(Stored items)
BEGIN

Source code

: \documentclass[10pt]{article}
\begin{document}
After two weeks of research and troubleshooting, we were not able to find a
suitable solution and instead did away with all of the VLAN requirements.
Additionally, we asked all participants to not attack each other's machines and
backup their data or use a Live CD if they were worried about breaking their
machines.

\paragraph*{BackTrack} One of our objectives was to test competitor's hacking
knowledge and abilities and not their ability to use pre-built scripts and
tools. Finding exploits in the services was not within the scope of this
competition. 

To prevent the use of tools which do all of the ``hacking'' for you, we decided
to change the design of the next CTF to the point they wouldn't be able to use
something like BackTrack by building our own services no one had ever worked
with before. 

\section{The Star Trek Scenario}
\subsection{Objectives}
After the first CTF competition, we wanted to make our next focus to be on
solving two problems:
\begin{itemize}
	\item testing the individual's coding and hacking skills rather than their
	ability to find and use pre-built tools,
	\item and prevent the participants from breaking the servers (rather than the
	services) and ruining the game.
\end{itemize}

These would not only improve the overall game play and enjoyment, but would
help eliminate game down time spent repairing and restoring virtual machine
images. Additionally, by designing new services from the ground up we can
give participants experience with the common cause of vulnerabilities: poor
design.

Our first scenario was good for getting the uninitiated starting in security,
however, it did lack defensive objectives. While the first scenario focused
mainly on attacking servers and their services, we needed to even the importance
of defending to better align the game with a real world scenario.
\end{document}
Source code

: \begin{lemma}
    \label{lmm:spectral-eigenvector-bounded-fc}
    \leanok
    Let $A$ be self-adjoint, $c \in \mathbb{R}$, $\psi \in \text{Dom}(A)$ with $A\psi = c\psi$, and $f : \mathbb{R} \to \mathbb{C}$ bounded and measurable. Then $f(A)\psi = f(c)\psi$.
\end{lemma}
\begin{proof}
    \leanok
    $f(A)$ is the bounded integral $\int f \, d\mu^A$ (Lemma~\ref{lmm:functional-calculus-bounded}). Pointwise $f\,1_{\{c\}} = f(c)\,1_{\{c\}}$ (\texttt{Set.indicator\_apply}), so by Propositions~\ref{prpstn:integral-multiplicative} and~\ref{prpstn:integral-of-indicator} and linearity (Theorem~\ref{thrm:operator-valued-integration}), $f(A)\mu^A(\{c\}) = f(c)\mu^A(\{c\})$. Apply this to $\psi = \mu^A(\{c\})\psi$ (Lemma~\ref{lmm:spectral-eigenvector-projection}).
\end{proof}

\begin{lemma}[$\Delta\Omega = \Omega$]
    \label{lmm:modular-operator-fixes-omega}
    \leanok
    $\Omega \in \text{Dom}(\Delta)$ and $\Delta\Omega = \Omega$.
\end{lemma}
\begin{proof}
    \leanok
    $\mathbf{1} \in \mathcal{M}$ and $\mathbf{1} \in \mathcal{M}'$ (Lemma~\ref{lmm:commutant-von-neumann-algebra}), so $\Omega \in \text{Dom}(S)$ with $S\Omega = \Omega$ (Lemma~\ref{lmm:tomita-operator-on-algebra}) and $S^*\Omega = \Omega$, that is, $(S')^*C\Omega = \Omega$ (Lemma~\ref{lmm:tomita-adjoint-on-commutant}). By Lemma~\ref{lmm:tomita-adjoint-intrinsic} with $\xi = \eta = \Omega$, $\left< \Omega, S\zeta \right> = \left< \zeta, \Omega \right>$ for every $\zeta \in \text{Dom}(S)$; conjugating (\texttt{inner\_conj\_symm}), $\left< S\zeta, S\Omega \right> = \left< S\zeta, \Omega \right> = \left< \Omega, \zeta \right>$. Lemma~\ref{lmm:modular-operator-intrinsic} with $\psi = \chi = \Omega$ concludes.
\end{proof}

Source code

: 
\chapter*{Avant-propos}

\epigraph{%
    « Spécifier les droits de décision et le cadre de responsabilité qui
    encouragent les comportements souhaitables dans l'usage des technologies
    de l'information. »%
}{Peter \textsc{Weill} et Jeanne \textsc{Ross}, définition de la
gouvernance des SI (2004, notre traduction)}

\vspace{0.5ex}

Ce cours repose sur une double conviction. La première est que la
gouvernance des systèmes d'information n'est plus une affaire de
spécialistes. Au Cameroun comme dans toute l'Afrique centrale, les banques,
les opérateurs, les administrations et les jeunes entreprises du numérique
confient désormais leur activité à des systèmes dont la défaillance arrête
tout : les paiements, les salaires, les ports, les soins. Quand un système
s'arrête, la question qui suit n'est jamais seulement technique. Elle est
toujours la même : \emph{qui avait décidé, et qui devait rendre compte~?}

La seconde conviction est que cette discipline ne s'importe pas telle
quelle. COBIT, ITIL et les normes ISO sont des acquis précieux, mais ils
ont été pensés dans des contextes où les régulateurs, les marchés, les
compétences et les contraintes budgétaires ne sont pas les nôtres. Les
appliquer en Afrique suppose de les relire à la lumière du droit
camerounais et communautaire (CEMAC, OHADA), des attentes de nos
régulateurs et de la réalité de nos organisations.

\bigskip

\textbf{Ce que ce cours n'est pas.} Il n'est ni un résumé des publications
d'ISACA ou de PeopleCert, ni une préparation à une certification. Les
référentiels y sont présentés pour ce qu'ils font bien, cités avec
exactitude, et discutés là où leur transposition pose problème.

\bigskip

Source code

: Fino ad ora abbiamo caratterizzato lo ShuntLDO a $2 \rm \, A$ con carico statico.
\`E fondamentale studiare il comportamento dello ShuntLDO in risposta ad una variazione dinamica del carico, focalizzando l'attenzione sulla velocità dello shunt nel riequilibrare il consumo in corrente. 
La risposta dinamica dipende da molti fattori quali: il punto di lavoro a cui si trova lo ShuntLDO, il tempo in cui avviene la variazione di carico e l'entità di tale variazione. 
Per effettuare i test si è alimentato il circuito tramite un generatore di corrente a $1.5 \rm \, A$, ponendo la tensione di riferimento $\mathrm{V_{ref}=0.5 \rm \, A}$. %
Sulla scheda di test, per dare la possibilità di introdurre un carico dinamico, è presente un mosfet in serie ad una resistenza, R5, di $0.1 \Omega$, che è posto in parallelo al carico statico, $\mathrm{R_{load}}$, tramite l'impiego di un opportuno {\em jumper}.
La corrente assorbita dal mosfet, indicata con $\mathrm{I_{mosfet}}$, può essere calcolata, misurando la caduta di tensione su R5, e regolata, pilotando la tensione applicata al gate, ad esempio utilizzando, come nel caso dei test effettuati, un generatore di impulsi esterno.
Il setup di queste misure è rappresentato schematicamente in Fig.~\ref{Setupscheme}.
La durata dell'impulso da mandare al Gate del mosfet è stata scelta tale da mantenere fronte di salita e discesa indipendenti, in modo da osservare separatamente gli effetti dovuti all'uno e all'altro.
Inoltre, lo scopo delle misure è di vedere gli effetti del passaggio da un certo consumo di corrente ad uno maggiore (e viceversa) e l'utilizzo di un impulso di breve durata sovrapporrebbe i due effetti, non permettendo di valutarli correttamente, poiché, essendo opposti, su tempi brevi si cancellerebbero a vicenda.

END

_WHAT YOU WILL DO_
Reproduce the records in full, exactly as written.

_ANSWER TO THIS TASK_
Source code

: \documentclass[10pt]{article}
\begin{document}
After two weeks of research and troubleshooting, we were not able to find a
suitable solution and instead did away with all of the VLAN requirements.
Additionally, we asked all participants to not attack each other's machines and
backup their data or use a Live CD if they were worried about breaking their
machines.

\paragraph*{BackTrack} One of our objectives was to test competitor's hacking
knowledge and abilities and not their ability to use pre-built scripts and
tools. Finding exploits in the services was not within the scope of this
competition. 

To prevent the use of tools which do all of the ``hacking'' for you, we decided
to change the design of the next CTF to the point they wouldn't be able to use
something like BackTrack by building our own services no one had ever worked
with before. 

\section{The Star Trek Scenario}
\subsection{Objectives}
After the first CTF competition, we wanted to make our next focus to be on
solving two problems:
\begin{itemize}
	\item testing the individual's coding and hacking skills rather than their
	ability to find and use pre-built tools,
	\item and prevent the participants from breaking the servers (rather than the
	services) and ruining the game.
\end{itemize}

These would not only improve the overall game play and enjoyment, but would
help eliminate game down time spent repairing and restoring virtual machine
images. Additionally, by designing new services from the ground up we can
give participants experience with the common cause of vulnerabilities: poor
design.

Our first scenario was good for getting the uninitiated starting in security,
however, it did lack defensive objectives. While the first scenario focused
mainly on attacking servers and their services, we needed to even the importance
of defending to better align the game with a real world scenario.
\end{document}
Source code

: \begin{lemma}
    \label{lmm:spectral-eigenvector-bounded-fc}
    \leanok
    Let $A$ be self-adjoint, $c \in \mathbb{R}$, $\psi \in \text{Dom}(A)$ with $A\psi = c\psi$, and $f : \mathbb{R} \to \mathbb{C}$ bounded and measurable. Then $f(A)\psi = f(c)\psi$.
\end{lemma}
\begin{proof}
    \leanok
    $f(A)$ is the bounded integral $\int f \, d\mu^A$ (Lemma~\ref{lmm:functional-calculus-bounded}). Pointwise $f\,1_{\{c\}} = f(c)\,1_{\{c\}}$ (\texttt{Set.indicator\_apply}), so by Propositions~\ref{prpstn:integral-multiplicative} and~\ref{prpstn:integral-of-indicator} and linearity (Theorem~\ref{thrm:operator-valued-integration}), $f(A)\mu^A(\{c\}) = f(c)\mu^A(\{c\})$. Apply this to $\psi = \mu^A(\{c\})\psi$ (Lemma~\ref{lmm:spectral-eigenvector-projection}).
\end{proof}

\begin{lemma}[$\Delta\Omega = \Omega$]
    \label{lmm:modular-operator-fixes-omega}
    \leanok
    $\Omega \in \text{Dom}(\Delta)$ and $\Delta\Omega = \Omega$.
\end{lemma}
\begin{proof}
    \leanok
    $\mathbf{1} \in \mathcal{M}$ and $\mathbf{1} \in \mathcal{M}'$ (Lemma~\ref{lmm:commutant-von-neumann-algebra}), so $\Omega \in \text{Dom}(S)$ with $S\Omega = \Omega$ (Lemma~\ref{lmm:tomita-operator-on-algebra}) and $S^*\Omega = \Omega$, that is, $(S')^*C\Omega = \Omega$ (Lemma~\ref{lmm:tomita-adjoint-on-commutant}). By Lemma~\ref{lmm:tomita-adjoint-intrinsic} with $\xi = \eta = \Omega$, $\left< \Omega, S\zeta \right> = \left< \zeta, \Omega \right>$ for every $\zeta \in \text{Dom}(S)$; conjugating (\texttt{inner\_conj\_symm}), $\left< S\zeta, S\Omega \right> = \left< S\zeta, \Omega \right> = \left< \Omega, \zeta \right>$. Lemma~\ref{lmm:modular-operator-intrinsic} with $\psi = \chi = \Omega$ concludes.
\end{proof}

Source code

: 
\chapter*{Avant-propos}

\epigraph{%
    « Spécifier les droits de décision et le cadre de responsabilité qui
    encouragent les comportements souhaitables dans l'usage des technologies
    de l'information. »%
}{Peter \textsc{Weill} et Jeanne \textsc{Ross}, définition de la
gouvernance des SI (2004, notre traduction)}

\vspace{0.5ex}

Ce cours repose sur une double conviction. La première est que la
gouvernance des systèmes d'information n'est plus une affaire de
spécialistes. Au Cameroun comme dans toute l'Afrique centrale, les banques,
les opérateurs, les administrations et les jeunes entreprises du numérique
confient désormais leur activité à des systèmes dont la défaillance arrête
tout : les paiements, les salaires, les ports, les soins. Quand un système
s'arrête, la question qui suit n'est jamais seulement technique. Elle est
toujours la même : \emph{qui avait décidé, et qui devait rendre compte~?}

La seconde conviction est que cette discipline ne s'importe pas telle
quelle. COBIT, ITIL et les normes ISO sont des acquis précieux, mais ils
ont été pensés dans des contextes où les régulateurs, les marchés, les
compétences et les contraintes budgétaires ne sont pas les nôtres. Les
appliquer en Afrique suppose de les relire à la lumière du droit
camerounais et communautaire (CEMAC, OHADA), des attentes de nos
régulateurs et de la réalité de nos organisations.

\bigskip

\textbf{Ce que ce cours n'est pas.} Il n'est ni un résumé des publications
d'ISACA ou de PeopleCert, ni une préparation à une certification. Les
référentiels y sont présentés pour ce qu'ils font bien, cités avec
exactitude, et discutés là où leur transposition pose problème.

\bigskip

Source code

: Fino ad ora abbiamo caratterizzato lo ShuntLDO a $2 \rm \, A$ con carico statico.
\`E fondamentale studiare il comportamento dello ShuntLDO in risposta ad una variazione dinamica del carico, focalizzando l'attenzione sulla velocità dello shunt nel riequilibrare il consumo in corrente. 
La risposta dinamica dipende da molti fattori quali: il punto di lavoro a cui si trova lo ShuntLDO, il tempo in cui avviene la variazione di carico e l'entità di tale variazione. 
Per effettuare i test si è alimentato il circuito tramite un generatore di corrente a $1.5 \rm \, A$, ponendo la tensione di riferimento $\mathrm{V_{ref}=0.5 \rm \, A}$. %
Sulla scheda di test, per dare la possibilità di introdurre un carico dinamico, è presente un mosfet in serie ad una resistenza, R5, di $0.1 \Omega$, che è posto in parallelo al carico statico, $\mathrm{R_{load}}$, tramite l'impiego di un opportuno {\em jumper}.
La corrente assorbita dal mosfet, indicata con $\mathrm{I_{mosfet}}$, può essere calcolata, misurando la caduta di tensione su R5, e regolata, pilotando la tensione applicata al gate, ad esempio utilizzando, come nel caso dei test effettuati, un generatore di impulsi esterno.
Il setup di queste misure è rappresentato schematicamente in Fig.~\ref{Setupscheme}.
La durata dell'impulso da mandare al Gate del mosfet è stata scelta tale da mantenere fronte di salita e discesa indipendenti, in modo da osservare separatamente gli effetti dovuti all'uno e all'altro.
Inoltre, lo scopo delle misure è di vedere gli effetti del passaggio da un certo consumo di corrente ad uno maggiore (e viceversa) e l'utilizzo di un impulso di breve durata sovrapporrebbe i due effetti, non permettendo di valutarli correttamente, poiché, essendo opposti, su tempi brevi si cancellerebbero a vicenda.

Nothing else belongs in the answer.